CRA in Rural America (Webinar)
Introduction | Power Point Presentation | Recording
The Community Reinvestment Act (CRA), enacted in 1977, requires federally insured depository institutions to help meet the credit needs of their entire service area, particularly those low- and moderate income, economically distressed, and geographically isolated areas, in a manner that is consistent with safe and sound operation. The CRA, originally created as a response to discriminatory lending practices which primarily affected urban areas, is rarely discussed from a rural perspective despite the fact that the CRA evaluates all depository institutions.
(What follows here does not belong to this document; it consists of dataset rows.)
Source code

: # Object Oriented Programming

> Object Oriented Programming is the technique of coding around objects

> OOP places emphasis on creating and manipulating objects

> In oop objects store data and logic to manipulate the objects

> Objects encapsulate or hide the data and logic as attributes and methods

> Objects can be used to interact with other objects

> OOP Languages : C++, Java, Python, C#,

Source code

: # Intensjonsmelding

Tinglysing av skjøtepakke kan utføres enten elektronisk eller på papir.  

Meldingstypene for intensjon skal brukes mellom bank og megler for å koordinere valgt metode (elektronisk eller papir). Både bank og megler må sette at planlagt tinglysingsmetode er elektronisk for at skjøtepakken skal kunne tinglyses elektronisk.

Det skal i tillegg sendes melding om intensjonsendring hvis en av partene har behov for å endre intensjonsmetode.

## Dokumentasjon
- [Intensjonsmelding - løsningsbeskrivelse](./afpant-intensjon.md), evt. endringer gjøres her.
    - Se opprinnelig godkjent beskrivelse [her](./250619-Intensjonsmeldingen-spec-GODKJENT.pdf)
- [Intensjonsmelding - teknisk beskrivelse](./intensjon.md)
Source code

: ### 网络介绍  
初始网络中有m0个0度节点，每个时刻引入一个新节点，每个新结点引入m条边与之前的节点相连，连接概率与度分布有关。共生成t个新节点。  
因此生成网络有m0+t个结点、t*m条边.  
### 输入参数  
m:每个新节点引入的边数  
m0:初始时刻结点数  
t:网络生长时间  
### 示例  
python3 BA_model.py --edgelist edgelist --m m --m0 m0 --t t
The CRA is implemented by the four federal bank regulators through periodic lender examinations of all Federally insured depository institutions. These CRA examinations vary in occurrence and detail based on lender asset size with small lenders being evaluated less frequently (usually, once every five years) and less thoroughly (one test area instead of the three applied to large banks). Upon completion of the examination, regulators’ award banks ratings based on their compliance with the CRA. Regulators can then use a poor rating to deny lender applications for such things as opening a new office or acquiring another bank.
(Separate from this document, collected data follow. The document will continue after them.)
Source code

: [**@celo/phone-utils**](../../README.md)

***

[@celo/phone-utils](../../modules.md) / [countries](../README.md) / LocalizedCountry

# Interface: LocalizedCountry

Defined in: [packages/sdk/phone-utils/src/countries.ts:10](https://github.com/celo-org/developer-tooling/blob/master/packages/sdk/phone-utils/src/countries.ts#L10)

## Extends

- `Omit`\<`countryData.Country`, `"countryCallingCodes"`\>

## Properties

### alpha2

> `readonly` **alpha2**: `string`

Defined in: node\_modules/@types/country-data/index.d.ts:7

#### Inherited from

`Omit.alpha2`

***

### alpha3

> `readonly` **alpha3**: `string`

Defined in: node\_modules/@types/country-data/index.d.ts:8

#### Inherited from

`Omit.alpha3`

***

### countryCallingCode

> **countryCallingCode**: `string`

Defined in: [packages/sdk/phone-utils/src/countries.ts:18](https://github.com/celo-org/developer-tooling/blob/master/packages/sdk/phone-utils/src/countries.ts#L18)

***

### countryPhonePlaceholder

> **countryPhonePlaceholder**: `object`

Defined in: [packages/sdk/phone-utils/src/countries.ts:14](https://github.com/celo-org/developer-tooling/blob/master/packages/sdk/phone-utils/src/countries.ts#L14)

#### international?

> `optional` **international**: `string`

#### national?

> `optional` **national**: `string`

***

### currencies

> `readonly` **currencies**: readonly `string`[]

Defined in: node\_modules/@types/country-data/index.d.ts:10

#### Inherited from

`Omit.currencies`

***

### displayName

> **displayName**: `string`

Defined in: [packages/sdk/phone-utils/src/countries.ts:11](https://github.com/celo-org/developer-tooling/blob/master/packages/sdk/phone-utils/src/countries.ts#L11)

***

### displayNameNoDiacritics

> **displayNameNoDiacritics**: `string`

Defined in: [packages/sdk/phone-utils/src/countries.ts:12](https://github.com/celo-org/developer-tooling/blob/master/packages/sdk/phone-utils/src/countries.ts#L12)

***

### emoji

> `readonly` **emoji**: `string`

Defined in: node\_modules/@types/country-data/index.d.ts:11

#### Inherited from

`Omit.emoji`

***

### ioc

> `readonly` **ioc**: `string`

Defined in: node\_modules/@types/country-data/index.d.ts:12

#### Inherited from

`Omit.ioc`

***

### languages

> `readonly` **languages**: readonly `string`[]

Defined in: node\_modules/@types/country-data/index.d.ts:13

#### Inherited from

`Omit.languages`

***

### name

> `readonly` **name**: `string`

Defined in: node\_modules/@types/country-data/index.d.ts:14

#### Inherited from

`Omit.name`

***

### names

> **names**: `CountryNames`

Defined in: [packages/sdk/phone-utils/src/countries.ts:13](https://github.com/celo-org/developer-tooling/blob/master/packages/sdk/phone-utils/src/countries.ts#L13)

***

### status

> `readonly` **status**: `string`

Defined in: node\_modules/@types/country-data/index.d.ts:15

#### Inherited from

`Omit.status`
During the CRA examination process, the public is able to provide regulators with information regarding lender activities including any potential problems they may believe are occurring. In complying with the CRA requirements banks in turn need to ensure they make their services available to all parts of their service areas. These both make opportunities for involvement by non-profits in the process to help their local communities.
This webinar, the first in a series of three, will provide an overview of the CRA and how it touches rural communities. The discussion will include a brief review of rural banking trends, a description of the CRA process, and an accounting of CRA oversight involving rural lenders and lending activity. Despite being thought of as a policy that primarily impacts urban/suburban communities, a majority of CRA evaluated lenders are small-asset, rural-headquartered institutions. This session will describe how the CRA relates to these and other lenders who serve rural communities.